------ EXERCISE MATERIAL ------

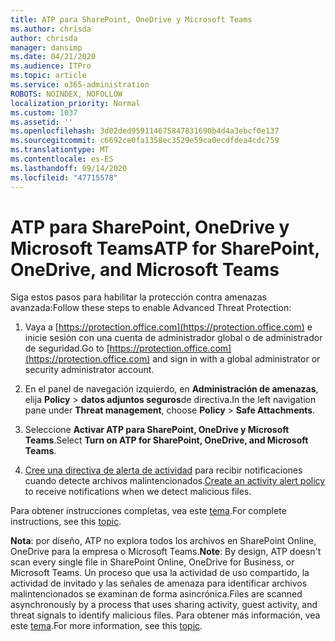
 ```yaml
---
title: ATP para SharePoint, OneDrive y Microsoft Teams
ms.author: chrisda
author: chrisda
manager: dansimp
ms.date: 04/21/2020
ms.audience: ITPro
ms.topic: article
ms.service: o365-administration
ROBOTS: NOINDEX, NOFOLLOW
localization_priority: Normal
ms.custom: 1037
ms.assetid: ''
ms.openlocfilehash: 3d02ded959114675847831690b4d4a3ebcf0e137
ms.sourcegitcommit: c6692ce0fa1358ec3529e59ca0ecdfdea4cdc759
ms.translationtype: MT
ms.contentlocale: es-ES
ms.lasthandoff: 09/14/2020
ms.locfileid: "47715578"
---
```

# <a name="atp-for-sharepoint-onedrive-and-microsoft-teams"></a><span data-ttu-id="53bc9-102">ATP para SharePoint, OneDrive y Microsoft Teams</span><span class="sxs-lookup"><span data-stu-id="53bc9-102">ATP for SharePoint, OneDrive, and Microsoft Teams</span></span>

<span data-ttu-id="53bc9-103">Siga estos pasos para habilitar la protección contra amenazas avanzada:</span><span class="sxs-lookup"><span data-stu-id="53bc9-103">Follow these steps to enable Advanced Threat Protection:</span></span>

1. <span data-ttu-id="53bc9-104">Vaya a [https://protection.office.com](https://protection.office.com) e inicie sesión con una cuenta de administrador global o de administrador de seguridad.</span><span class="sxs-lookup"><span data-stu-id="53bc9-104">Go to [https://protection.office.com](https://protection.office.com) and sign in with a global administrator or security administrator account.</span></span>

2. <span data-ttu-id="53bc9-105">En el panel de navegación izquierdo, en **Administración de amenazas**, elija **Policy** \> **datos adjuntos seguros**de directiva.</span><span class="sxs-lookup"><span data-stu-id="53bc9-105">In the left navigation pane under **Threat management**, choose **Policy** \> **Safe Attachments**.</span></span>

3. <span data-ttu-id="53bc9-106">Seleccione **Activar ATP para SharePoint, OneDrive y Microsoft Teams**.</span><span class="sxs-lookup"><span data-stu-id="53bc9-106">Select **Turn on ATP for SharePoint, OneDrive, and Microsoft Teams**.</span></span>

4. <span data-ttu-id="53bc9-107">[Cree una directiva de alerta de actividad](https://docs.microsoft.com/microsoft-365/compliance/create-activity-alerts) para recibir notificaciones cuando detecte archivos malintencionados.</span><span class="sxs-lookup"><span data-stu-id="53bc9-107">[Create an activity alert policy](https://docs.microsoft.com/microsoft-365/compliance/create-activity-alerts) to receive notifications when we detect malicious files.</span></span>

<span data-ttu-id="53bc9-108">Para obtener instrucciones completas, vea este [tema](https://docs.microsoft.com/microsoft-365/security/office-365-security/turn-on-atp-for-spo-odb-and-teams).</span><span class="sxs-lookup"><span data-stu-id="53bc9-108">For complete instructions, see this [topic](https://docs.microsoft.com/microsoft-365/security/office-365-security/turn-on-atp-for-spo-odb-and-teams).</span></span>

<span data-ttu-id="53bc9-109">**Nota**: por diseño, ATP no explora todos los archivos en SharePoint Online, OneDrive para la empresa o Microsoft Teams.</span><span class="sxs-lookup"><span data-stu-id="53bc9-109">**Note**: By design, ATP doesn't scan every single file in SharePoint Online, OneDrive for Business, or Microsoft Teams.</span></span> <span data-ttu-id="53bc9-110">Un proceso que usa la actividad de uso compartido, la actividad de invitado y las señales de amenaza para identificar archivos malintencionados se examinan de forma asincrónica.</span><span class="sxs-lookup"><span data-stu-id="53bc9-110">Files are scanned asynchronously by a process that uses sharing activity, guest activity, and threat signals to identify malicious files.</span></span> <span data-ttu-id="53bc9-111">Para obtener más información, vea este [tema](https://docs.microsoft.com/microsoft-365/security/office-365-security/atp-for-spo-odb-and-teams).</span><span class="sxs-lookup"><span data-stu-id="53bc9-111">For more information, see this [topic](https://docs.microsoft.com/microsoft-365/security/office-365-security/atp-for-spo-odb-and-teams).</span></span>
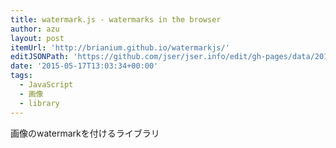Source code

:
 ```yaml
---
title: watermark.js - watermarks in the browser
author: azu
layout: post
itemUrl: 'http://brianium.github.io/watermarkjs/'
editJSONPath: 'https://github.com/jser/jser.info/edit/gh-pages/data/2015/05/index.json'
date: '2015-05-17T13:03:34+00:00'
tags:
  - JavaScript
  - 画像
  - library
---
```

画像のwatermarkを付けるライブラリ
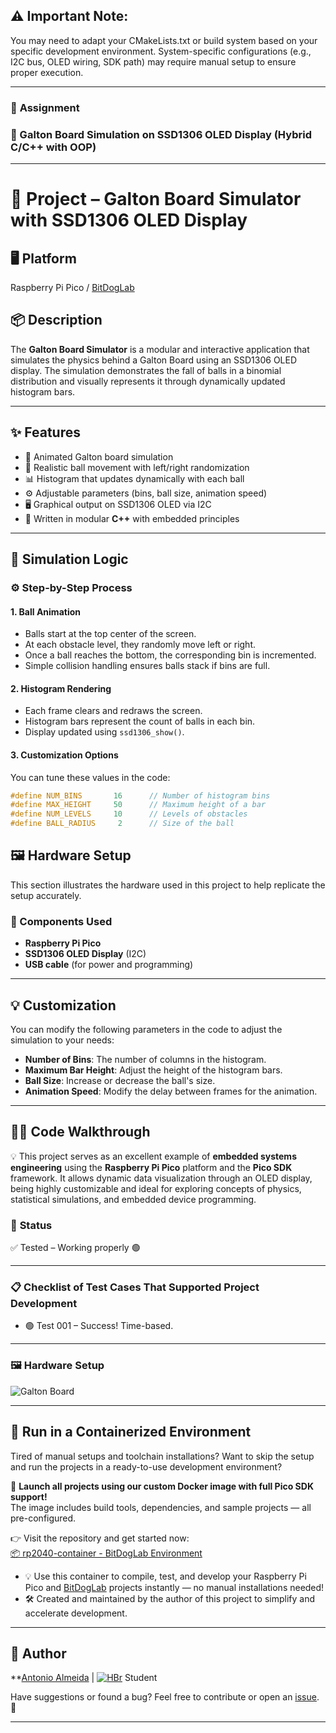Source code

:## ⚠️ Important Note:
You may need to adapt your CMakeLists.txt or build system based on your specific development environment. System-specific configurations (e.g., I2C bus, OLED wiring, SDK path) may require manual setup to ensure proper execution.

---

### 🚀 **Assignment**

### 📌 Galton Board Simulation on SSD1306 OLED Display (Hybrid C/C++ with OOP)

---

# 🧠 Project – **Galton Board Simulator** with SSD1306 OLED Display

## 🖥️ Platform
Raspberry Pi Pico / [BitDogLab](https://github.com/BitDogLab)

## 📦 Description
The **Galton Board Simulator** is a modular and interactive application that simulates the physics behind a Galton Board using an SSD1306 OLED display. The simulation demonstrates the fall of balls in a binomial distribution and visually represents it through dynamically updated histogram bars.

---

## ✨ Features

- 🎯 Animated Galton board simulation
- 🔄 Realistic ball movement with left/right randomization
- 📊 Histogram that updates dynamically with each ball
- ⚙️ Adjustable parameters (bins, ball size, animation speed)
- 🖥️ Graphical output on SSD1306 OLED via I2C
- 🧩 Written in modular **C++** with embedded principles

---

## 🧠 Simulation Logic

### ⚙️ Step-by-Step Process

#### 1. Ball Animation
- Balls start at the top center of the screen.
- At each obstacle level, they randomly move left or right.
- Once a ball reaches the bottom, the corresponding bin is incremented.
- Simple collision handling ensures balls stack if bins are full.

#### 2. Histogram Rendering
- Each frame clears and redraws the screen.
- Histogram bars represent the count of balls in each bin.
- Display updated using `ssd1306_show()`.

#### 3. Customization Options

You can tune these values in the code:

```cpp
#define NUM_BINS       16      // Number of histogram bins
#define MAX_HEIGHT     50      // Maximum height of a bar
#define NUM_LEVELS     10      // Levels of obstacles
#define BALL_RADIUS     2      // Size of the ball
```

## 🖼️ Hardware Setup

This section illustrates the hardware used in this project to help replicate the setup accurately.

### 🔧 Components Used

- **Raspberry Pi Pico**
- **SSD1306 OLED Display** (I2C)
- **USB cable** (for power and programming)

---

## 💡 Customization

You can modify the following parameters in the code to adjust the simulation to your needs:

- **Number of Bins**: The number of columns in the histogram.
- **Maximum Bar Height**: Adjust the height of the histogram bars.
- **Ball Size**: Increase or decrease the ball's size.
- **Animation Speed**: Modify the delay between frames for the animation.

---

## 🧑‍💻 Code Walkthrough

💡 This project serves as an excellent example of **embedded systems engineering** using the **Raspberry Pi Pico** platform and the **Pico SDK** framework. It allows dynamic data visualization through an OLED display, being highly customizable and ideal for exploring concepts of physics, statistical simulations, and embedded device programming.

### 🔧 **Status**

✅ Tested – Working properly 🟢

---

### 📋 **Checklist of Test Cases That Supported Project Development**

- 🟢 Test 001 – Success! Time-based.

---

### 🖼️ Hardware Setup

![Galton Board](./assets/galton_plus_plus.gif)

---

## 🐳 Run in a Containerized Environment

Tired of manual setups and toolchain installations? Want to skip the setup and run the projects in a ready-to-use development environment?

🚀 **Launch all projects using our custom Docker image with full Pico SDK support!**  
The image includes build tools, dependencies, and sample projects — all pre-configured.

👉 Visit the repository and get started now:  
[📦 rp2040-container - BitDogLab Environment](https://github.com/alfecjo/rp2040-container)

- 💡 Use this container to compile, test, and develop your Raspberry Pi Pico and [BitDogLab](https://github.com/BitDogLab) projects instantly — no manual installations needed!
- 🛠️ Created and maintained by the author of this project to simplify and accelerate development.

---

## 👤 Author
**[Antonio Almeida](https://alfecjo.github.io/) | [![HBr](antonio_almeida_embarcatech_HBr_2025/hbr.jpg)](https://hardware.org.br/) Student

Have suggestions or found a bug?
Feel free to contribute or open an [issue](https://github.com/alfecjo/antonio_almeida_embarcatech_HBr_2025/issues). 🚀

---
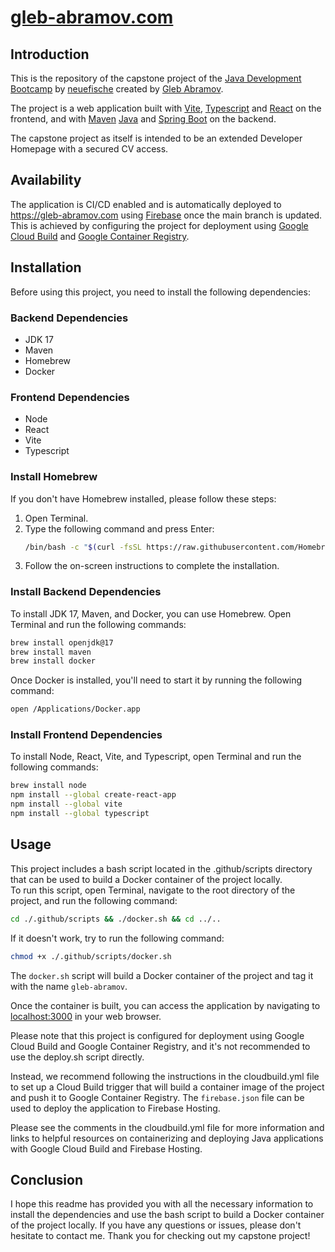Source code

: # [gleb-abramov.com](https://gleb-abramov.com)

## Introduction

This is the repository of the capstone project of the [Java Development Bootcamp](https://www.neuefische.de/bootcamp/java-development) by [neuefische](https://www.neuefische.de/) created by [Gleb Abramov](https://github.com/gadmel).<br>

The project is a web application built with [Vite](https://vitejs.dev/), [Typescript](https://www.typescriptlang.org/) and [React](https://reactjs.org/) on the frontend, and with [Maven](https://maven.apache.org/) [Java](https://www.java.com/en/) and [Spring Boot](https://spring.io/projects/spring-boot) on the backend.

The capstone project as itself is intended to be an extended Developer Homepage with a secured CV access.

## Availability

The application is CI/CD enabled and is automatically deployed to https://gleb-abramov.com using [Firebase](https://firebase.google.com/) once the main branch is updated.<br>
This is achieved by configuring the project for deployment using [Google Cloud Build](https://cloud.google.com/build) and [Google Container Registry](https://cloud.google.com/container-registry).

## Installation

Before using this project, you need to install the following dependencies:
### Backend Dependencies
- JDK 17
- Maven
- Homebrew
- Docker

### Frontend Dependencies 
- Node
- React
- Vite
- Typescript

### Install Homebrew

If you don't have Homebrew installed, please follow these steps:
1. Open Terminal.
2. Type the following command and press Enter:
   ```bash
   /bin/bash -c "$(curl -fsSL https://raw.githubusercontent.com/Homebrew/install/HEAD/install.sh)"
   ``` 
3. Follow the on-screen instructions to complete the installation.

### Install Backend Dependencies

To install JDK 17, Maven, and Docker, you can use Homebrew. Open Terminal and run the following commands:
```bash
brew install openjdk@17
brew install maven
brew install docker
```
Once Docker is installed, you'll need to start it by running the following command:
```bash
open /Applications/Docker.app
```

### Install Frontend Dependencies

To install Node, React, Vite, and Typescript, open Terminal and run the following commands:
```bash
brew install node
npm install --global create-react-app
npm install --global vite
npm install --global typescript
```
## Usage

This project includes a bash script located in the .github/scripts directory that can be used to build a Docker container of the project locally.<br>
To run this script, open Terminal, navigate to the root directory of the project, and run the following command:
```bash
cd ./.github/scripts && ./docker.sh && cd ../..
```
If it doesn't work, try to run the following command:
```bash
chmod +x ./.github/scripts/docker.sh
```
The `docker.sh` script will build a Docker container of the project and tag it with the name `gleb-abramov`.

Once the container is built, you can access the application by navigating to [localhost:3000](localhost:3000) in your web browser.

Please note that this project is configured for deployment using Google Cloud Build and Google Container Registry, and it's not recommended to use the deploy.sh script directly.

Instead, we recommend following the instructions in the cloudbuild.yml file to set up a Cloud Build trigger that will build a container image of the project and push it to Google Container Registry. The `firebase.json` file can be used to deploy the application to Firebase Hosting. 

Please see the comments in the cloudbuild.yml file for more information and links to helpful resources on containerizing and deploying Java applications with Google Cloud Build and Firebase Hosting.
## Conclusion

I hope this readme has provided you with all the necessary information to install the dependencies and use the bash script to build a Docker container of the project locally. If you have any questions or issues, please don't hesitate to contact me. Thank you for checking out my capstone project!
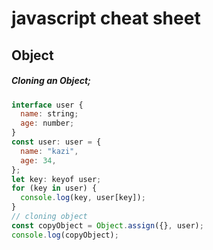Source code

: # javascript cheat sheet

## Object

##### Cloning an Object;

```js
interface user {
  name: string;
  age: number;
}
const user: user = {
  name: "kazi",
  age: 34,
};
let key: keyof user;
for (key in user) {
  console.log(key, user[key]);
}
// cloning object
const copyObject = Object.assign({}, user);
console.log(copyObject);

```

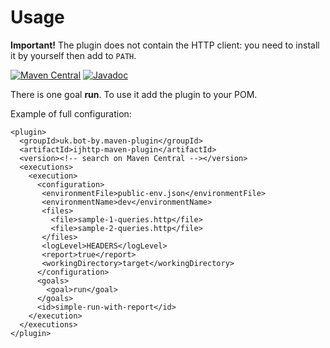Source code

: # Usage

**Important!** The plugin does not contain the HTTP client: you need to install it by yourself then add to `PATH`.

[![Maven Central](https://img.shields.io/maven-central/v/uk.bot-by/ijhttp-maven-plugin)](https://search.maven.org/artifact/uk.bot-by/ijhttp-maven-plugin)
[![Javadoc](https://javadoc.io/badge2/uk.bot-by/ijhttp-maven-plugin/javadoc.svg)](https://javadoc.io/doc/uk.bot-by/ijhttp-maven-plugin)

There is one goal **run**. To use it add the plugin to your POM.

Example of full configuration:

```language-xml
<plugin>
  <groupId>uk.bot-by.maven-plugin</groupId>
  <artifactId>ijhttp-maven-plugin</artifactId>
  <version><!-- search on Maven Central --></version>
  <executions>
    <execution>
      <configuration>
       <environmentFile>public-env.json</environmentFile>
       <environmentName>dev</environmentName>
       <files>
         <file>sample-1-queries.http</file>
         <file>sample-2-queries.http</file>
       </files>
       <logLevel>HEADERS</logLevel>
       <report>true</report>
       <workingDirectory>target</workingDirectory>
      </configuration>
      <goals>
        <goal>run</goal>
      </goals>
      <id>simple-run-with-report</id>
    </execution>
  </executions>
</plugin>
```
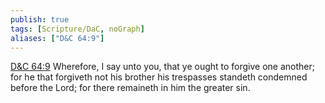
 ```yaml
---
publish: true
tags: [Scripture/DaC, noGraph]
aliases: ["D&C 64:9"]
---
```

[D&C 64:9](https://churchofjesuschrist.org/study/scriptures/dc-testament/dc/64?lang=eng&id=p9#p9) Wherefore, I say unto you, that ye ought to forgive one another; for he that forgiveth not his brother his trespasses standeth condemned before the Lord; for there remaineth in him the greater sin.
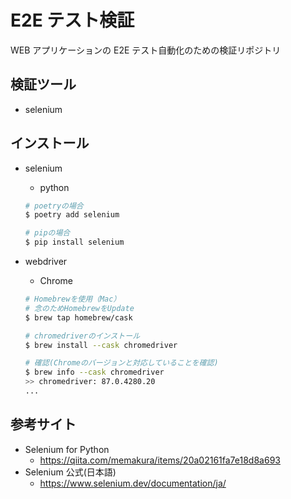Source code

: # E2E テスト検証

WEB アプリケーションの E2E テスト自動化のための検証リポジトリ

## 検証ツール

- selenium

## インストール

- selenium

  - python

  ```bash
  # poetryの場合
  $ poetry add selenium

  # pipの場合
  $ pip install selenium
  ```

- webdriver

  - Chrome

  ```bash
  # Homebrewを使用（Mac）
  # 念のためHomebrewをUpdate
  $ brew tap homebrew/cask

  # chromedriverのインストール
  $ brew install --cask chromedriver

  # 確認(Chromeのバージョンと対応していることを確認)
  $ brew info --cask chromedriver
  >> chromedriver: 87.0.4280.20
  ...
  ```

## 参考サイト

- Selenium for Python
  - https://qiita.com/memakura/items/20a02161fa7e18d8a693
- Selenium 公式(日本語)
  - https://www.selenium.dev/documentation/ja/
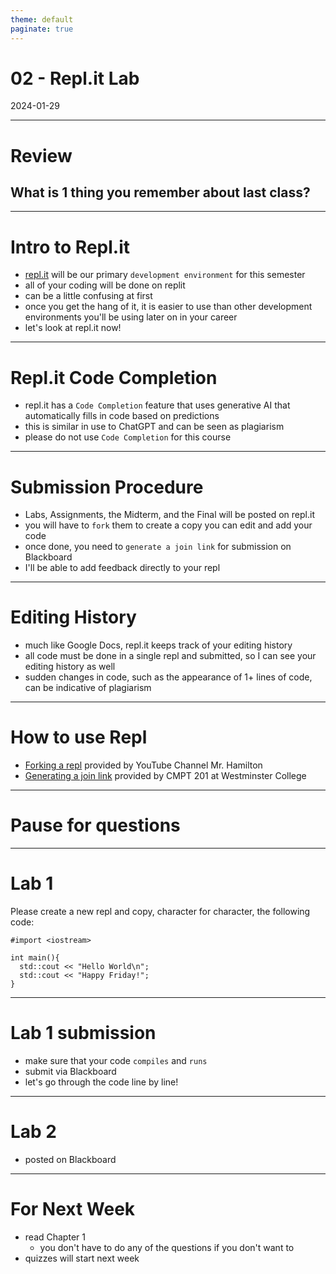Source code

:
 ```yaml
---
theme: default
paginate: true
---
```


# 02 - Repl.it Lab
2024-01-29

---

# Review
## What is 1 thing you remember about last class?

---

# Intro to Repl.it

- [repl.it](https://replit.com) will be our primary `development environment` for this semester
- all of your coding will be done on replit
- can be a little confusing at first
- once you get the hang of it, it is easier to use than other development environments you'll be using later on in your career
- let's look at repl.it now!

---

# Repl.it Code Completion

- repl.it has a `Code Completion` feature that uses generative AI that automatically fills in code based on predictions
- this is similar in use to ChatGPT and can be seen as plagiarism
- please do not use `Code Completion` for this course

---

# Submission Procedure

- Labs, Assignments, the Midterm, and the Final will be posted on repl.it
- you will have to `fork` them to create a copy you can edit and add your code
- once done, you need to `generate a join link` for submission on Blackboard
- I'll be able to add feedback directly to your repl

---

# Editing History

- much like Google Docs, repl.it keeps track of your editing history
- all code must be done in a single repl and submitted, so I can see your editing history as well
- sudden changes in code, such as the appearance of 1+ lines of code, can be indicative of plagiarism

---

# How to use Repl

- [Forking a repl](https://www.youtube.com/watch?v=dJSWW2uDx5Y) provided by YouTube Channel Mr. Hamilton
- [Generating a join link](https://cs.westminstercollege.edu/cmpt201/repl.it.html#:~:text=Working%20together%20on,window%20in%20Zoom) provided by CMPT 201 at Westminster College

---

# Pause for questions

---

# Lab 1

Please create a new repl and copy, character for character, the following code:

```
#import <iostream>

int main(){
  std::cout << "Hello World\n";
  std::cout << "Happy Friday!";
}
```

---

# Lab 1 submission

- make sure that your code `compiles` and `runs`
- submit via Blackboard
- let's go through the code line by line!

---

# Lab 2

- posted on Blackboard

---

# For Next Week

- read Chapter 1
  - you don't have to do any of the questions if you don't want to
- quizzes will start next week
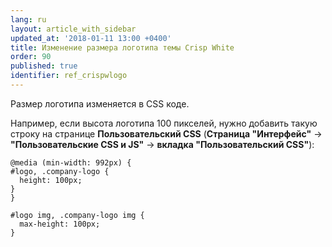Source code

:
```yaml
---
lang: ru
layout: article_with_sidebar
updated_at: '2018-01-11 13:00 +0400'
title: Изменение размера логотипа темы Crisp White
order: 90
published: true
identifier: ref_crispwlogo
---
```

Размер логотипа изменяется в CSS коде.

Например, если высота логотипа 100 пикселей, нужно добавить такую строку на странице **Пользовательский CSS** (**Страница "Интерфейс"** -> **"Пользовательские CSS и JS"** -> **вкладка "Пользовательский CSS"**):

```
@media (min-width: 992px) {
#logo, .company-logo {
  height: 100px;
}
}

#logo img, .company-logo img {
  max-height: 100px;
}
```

------

▶ [WORK TASK]:
Go through the listing above and copy each line that contains "title".

▶ [ANSWER TO THIS TASK]:
title: ATP para SharePoint, OneDrive y Microsoft Teams
title: watermark.js - watermarks in the browser
title: Изменение размера логотипа темы Crisp White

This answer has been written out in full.